» **WHAT NEEDS TO BE DONE**
Repeat the records. Match each character exactly.

(Records contained in a dataset)
##############################
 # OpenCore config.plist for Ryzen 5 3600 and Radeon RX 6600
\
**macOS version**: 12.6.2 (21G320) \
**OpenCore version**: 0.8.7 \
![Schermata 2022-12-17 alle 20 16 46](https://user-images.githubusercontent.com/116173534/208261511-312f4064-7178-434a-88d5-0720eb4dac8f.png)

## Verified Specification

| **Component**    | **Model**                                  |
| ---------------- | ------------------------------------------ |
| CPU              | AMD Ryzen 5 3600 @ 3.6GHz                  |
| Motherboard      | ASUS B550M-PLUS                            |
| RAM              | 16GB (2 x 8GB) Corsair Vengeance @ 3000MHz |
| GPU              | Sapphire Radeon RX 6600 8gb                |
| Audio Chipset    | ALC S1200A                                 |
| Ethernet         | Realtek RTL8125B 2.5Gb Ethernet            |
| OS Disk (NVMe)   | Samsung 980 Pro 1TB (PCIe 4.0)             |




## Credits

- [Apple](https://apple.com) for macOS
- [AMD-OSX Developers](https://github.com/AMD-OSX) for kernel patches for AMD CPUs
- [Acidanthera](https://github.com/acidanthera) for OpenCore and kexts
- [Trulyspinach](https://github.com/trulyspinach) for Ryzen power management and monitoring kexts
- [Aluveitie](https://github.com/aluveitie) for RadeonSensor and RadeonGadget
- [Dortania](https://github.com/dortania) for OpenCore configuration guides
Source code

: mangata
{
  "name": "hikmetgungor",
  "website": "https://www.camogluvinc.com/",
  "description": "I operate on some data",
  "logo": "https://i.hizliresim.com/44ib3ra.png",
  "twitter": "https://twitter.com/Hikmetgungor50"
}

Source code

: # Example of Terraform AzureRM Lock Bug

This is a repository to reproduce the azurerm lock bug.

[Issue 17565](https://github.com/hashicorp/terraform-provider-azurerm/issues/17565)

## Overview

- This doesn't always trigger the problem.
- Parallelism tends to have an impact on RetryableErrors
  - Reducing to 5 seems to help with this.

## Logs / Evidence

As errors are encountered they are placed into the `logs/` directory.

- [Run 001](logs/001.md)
##############################
» **ANSWER SPACE**
 # OpenCore config.plist for Ryzen 5 3600 and Radeon RX 6600
\
**macOS version**: 12.6.2 (21G320) \
**OpenCore version**: 0.8.7 \
![Schermata 2022-12-17 alle 20 16 46](https://user-images.githubusercontent.com/116173534/208261511-312f4064-7178-434a-88d5-0720eb4dac8f.png)

## Verified Specification

| **Component**    | **Model**                                  |
| ---------------- | ------------------------------------------ |
| CPU              | AMD Ryzen 5 3600 @ 3.6GHz                  |
| Motherboard      | ASUS B550M-PLUS                            |
| RAM              | 16GB (2 x 8GB) Corsair Vengeance @ 3000MHz |
| GPU              | Sapphire Radeon RX 6600 8gb                |
| Audio Chipset    | ALC S1200A                                 |
| Ethernet         | Realtek RTL8125B 2.5Gb Ethernet            |
| OS Disk (NVMe)   | Samsung 980 Pro 1TB (PCIe 4.0)             |




## Credits

- [Apple](https://apple.com) for macOS
- [AMD-OSX Developers](https://github.com/AMD-OSX) for kernel patches for AMD CPUs
- [Acidanthera](https://github.com/acidanthera) for OpenCore and kexts
- [Trulyspinach](https://github.com/trulyspinach) for Ryzen power management and monitoring kexts
- [Aluveitie](https://github.com/aluveitie) for RadeonSensor and RadeonGadget
- [Dortania](https://github.com/dortania) for OpenCore configuration guides
Source code

: mangata
{
  "name": "hikmetgungor",
  "website": "https://www.camogluvinc.com/",
  "description": "I operate on some data",
  "logo": "https://i.hizliresim.com/44ib3ra.png",
  "twitter": "https://twitter.com/Hikmetgungor50"
}

Source code

: # Example of Terraform AzureRM Lock Bug

This is a repository to reproduce the azurerm lock bug.

[Issue 17565](https://github.com/hashicorp/terraform-provider-azurerm/issues/17565)

## Overview

- This doesn't always trigger the problem.
- Parallelism tends to have an impact on RetryableErrors
  - Reducing to 5 seems to help with this.

## Logs / Evidence

As errors are encountered they are placed into the `logs/` directory.

- [Run 001](logs/001.md)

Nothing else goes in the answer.